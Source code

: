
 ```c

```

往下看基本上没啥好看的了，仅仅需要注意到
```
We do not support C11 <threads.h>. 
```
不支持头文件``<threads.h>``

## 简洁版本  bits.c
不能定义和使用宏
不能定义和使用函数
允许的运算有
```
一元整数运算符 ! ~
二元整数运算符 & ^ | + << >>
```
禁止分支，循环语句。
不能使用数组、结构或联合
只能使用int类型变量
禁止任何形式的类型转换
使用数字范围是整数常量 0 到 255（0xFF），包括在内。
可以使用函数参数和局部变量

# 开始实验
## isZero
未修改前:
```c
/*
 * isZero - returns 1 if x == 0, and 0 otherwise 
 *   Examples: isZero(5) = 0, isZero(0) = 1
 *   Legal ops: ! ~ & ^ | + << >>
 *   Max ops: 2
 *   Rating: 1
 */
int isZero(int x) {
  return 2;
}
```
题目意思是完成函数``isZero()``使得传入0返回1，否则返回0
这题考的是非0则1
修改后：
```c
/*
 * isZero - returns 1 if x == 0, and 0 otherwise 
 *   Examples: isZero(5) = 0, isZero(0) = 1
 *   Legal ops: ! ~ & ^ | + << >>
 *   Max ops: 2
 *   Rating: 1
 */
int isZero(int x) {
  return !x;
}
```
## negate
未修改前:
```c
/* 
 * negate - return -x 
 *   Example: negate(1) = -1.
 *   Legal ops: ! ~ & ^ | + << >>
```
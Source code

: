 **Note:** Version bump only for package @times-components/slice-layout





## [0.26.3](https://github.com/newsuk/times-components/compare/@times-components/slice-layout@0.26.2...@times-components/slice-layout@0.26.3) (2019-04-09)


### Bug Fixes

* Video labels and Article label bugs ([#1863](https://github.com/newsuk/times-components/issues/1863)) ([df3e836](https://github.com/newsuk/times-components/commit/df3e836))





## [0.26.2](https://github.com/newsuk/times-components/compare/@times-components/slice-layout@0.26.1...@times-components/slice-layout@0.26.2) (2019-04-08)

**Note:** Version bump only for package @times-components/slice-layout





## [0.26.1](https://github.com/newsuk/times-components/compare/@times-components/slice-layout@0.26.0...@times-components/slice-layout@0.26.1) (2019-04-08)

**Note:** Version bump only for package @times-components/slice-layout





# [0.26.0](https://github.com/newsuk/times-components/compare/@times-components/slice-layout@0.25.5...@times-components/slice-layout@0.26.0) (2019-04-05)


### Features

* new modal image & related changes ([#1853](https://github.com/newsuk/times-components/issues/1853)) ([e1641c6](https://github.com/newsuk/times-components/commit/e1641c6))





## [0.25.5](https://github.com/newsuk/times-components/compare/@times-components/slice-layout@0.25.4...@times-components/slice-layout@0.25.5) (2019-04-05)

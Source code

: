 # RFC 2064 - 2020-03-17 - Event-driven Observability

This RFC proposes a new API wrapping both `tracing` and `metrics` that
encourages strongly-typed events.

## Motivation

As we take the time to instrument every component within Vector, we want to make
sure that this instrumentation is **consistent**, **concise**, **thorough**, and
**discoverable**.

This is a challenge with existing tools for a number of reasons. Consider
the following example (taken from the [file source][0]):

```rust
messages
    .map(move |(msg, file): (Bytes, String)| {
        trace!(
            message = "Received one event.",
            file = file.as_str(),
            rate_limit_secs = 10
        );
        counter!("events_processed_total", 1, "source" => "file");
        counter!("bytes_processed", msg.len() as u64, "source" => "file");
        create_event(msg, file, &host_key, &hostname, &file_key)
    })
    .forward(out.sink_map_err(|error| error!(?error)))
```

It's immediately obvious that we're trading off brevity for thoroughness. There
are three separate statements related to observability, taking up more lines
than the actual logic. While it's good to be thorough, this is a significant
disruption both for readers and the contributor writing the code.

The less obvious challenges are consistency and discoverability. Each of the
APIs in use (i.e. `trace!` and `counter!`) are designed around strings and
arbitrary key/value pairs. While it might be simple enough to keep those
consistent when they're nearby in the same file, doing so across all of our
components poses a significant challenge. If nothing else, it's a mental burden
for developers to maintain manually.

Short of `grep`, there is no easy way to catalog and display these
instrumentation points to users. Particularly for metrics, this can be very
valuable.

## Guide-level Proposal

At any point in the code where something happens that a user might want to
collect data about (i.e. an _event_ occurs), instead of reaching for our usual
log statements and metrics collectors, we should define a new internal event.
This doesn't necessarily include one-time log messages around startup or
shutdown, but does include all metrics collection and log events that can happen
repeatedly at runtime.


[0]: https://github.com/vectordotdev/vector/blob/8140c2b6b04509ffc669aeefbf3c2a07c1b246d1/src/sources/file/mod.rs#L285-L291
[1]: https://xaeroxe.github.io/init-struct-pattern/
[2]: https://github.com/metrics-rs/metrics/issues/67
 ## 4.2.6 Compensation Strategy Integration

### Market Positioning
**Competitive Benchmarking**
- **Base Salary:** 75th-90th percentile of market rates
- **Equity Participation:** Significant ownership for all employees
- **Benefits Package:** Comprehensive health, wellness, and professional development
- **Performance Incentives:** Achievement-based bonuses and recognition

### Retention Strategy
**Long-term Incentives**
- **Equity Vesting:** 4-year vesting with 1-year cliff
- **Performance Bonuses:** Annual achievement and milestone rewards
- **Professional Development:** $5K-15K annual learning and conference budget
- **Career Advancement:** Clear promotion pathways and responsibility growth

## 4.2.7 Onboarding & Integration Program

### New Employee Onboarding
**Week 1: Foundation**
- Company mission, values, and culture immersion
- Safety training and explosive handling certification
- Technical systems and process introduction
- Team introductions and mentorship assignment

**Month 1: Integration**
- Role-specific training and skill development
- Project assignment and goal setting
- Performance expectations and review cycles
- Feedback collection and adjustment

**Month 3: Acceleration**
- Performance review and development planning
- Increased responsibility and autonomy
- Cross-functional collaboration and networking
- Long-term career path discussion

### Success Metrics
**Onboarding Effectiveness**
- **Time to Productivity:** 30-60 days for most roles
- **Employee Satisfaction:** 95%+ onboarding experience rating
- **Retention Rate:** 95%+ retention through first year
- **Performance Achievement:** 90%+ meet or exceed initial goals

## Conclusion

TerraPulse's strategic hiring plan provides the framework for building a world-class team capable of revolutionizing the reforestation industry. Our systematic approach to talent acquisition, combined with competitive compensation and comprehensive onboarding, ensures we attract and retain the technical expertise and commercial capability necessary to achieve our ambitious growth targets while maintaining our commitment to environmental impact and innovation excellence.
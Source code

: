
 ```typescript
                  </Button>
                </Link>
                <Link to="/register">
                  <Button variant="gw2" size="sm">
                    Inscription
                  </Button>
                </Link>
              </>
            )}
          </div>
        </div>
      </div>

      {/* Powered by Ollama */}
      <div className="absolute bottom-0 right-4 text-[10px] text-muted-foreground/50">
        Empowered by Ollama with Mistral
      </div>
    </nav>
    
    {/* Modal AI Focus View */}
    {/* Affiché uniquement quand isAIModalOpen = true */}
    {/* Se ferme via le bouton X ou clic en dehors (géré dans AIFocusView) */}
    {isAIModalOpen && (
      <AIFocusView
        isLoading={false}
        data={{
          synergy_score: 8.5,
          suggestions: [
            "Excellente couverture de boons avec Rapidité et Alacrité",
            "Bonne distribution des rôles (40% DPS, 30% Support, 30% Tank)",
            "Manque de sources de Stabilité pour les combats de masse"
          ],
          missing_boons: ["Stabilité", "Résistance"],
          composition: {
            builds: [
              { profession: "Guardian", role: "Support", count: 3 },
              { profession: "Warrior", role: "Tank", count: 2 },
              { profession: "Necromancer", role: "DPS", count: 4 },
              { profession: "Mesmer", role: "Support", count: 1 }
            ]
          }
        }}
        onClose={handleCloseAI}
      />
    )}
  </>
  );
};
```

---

**Problem to solve**. Could you restate word for word the lines above from the one containing "log statements and" through the one containing "## Conclusion", both included, and nothing else?

**Exercise response**.
log statements and metrics collectors, we should define a new internal event.
This doesn't necessarily include one-time log messages around startup or
shutdown, but does include all metrics collection and log events that can happen
repeatedly at runtime.


[0]: https://github.com/vectordotdev/vector/blob/8140c2b6b04509ffc669aeefbf3c2a07c1b246d1/src/sources/file/mod.rs#L285-L291
[1]: https://xaeroxe.github.io/init-struct-pattern/
[2]: https://github.com/metrics-rs/metrics/issues/67
 ## 4.2.6 Compensation Strategy Integration

### Market Positioning
**Competitive Benchmarking**
- **Base Salary:** 75th-90th percentile of market rates
- **Equity Participation:** Significant ownership for all employees
- **Benefits Package:** Comprehensive health, wellness, and professional development
- **Performance Incentives:** Achievement-based bonuses and recognition

### Retention Strategy
**Long-term Incentives**
- **Equity Vesting:** 4-year vesting with 1-year cliff
- **Performance Bonuses:** Annual achievement and milestone rewards
- **Professional Development:** $5K-15K annual learning and conference budget
- **Career Advancement:** Clear promotion pathways and responsibility growth

## 4.2.7 Onboarding & Integration Program

### New Employee Onboarding
**Week 1: Foundation**
- Company mission, values, and culture immersion
- Safety training and explosive handling certification
- Technical systems and process introduction
- Team introductions and mentorship assignment

**Month 1: Integration**
- Role-specific training and skill development
- Project assignment and goal setting
- Performance expectations and review cycles
- Feedback collection and adjustment

**Month 3: Acceleration**
- Performance review and development planning
- Increased responsibility and autonomy
- Cross-functional collaboration and networking
- Long-term career path discussion

### Success Metrics
**Onboarding Effectiveness**
- **Time to Productivity:** 30-60 days for most roles
- **Employee Satisfaction:** 95%+ onboarding experience rating
- **Retention Rate:** 95%+ retention through first year
- **Performance Achievement:** 90%+ meet or exceed initial goals

## Conclusion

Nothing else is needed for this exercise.